• _What needs to be done_: Only lines holding "closest" are wanted; copy each of them from the records below.

• _Information_:

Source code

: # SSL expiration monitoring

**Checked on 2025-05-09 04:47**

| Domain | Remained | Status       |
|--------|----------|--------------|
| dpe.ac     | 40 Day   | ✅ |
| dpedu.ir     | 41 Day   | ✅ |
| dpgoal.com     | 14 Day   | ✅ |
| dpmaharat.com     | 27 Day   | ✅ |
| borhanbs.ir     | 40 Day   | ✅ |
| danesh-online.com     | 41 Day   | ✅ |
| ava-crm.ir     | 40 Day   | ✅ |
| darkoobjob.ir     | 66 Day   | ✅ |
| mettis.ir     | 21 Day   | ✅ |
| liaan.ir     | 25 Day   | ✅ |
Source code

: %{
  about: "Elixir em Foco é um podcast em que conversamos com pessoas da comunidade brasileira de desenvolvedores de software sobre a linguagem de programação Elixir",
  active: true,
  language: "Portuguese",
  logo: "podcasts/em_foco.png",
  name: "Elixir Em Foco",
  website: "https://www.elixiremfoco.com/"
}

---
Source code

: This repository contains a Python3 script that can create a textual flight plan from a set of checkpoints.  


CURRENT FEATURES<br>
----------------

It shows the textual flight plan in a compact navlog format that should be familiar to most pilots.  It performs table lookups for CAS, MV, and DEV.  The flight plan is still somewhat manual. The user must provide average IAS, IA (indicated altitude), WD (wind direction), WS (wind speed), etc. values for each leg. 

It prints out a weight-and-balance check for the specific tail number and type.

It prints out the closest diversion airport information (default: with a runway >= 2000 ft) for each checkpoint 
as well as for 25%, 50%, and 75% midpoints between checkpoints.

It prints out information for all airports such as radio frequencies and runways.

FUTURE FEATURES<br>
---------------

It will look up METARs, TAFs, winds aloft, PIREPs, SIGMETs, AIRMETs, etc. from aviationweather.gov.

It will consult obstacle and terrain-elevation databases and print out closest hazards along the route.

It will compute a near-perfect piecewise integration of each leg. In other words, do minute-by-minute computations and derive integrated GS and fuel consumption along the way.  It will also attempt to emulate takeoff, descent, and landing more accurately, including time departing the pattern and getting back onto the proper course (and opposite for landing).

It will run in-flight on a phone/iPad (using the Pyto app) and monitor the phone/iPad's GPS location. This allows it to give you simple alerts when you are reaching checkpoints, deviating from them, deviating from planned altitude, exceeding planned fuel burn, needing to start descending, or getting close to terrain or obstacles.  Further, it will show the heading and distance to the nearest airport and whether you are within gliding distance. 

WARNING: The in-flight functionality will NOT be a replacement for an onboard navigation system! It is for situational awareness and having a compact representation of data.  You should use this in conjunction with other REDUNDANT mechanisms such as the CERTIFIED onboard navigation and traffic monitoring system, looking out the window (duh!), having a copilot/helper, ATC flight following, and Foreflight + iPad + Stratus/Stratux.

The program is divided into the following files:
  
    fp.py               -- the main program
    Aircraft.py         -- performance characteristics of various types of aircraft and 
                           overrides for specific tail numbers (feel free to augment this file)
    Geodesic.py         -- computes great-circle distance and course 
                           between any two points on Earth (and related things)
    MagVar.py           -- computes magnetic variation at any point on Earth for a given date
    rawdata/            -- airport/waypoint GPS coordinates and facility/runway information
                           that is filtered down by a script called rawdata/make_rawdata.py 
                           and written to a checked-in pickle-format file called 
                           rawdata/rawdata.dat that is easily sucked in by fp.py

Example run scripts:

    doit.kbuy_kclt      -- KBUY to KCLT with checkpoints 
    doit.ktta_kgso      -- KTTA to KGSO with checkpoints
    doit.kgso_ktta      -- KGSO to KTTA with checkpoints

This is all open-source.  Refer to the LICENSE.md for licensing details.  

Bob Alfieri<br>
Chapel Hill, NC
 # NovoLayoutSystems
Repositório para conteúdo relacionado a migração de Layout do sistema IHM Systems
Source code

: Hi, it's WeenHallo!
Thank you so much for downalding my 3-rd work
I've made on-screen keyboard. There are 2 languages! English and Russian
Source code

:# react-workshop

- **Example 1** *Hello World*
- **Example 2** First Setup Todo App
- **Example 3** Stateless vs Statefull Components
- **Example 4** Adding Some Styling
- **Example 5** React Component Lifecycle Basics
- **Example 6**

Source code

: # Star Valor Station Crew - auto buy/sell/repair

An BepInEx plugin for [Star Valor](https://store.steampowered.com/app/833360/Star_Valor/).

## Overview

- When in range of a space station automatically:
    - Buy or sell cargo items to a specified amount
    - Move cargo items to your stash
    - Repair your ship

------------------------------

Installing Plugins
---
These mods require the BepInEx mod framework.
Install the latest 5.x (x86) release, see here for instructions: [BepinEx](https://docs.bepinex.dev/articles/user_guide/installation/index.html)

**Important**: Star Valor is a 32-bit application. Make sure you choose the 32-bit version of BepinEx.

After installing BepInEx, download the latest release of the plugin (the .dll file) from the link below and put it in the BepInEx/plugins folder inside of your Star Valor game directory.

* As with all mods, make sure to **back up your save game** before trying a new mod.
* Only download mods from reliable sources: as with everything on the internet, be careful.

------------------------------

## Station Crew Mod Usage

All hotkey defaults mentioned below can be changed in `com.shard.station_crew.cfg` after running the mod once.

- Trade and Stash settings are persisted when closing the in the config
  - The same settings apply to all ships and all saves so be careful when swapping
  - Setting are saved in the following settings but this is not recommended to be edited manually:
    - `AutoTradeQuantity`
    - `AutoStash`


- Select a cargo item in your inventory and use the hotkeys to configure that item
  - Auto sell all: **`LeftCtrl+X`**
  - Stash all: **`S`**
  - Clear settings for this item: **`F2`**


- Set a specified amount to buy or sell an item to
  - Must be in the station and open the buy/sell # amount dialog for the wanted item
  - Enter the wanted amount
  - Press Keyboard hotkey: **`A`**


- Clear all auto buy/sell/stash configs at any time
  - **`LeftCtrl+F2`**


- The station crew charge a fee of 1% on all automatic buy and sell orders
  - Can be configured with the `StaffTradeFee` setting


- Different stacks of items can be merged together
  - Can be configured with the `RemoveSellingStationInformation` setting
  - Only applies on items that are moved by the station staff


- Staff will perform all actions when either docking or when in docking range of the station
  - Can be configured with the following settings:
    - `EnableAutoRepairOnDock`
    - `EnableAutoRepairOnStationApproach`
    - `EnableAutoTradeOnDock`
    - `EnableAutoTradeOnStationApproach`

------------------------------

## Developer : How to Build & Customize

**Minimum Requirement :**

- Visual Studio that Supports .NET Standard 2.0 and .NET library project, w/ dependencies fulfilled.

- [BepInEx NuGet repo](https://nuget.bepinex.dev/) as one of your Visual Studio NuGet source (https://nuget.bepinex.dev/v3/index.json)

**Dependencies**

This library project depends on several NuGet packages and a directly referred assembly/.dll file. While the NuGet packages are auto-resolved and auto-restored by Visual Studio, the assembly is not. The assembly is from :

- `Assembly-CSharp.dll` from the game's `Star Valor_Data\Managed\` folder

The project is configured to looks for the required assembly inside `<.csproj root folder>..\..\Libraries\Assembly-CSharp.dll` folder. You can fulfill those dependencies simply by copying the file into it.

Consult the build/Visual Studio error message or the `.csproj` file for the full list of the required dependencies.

• _Solution for this problem_:
It prints out the closest diversion airport information (default: with a runway >= 2000 ft) for each checkpoint 
It will consult obstacle and terrain-elevation databases and print out closest hazards along the route.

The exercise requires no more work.